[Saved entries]
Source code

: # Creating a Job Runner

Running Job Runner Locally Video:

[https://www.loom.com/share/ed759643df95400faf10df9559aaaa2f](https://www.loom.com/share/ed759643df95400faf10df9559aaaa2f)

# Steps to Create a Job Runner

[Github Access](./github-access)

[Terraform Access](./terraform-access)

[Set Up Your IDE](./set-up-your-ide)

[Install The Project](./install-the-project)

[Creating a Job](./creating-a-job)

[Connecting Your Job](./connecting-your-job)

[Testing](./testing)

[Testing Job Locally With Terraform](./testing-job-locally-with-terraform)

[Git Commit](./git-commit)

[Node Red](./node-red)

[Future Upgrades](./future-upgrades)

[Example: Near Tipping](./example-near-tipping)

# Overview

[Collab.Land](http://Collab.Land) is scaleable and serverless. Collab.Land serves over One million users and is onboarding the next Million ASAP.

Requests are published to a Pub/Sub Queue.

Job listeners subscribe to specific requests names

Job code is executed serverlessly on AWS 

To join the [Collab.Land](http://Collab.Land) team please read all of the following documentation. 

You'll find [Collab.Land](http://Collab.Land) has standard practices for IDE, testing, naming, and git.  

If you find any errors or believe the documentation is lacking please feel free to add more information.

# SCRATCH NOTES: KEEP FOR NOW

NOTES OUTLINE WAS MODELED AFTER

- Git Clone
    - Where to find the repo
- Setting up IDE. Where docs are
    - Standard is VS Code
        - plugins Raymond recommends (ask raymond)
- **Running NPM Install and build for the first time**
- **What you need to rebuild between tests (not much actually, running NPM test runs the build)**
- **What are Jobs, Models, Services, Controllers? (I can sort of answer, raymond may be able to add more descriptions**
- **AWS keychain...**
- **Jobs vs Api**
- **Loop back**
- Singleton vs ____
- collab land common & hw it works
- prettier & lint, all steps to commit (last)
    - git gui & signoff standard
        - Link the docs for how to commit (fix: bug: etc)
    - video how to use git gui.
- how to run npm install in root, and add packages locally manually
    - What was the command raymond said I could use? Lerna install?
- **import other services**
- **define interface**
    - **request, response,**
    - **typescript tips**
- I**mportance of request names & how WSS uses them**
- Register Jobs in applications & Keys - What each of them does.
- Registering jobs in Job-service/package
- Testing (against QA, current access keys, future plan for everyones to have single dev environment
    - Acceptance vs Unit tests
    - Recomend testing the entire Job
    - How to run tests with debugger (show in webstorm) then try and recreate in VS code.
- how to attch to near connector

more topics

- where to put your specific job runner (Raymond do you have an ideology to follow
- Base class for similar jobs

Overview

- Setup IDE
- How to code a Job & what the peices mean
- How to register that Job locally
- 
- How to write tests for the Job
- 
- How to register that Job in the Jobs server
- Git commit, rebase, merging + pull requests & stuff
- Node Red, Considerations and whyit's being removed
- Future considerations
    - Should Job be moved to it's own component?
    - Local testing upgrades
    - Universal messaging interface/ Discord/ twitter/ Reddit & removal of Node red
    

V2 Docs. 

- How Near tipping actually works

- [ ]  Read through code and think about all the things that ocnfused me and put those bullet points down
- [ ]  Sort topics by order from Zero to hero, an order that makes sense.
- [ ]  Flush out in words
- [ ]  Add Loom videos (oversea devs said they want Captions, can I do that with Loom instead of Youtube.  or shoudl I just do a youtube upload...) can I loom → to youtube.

→ Exercise requirements
Using the entries above, give again exactly the lines from the line holding "[Set Up Your IDE](./set-up-your-ide)" through the line holding "You'll find [Collab.Land](http://Collab.Land)". Include both end lines and nothing else.

→ Problem solution
[Set Up Your IDE](./set-up-your-ide)

[Install The Project](./install-the-project)

[Creating a Job](./creating-a-job)

[Connecting Your Job](./connecting-your-job)

[Testing](./testing)

[Testing Job Locally With Terraform](./testing-job-locally-with-terraform)

[Git Commit](./git-commit)

[Node Red](./node-red)

[Future Upgrades](./future-upgrades)

[Example: Near Tipping](./example-near-tipping)

# Overview

[Collab.Land](http://Collab.Land) is scaleable and serverless. Collab.Land serves over One million users and is onboarding the next Million ASAP.

Requests are published to a Pub/Sub Queue.

Job listeners subscribe to specific requests names

Job code is executed serverlessly on AWS 

To join the [Collab.Land](http://Collab.Land) team please read all of the following documentation. 

You'll find [Collab.Land](http://Collab.Land) has standard practices for IDE, testing, naming, and git.  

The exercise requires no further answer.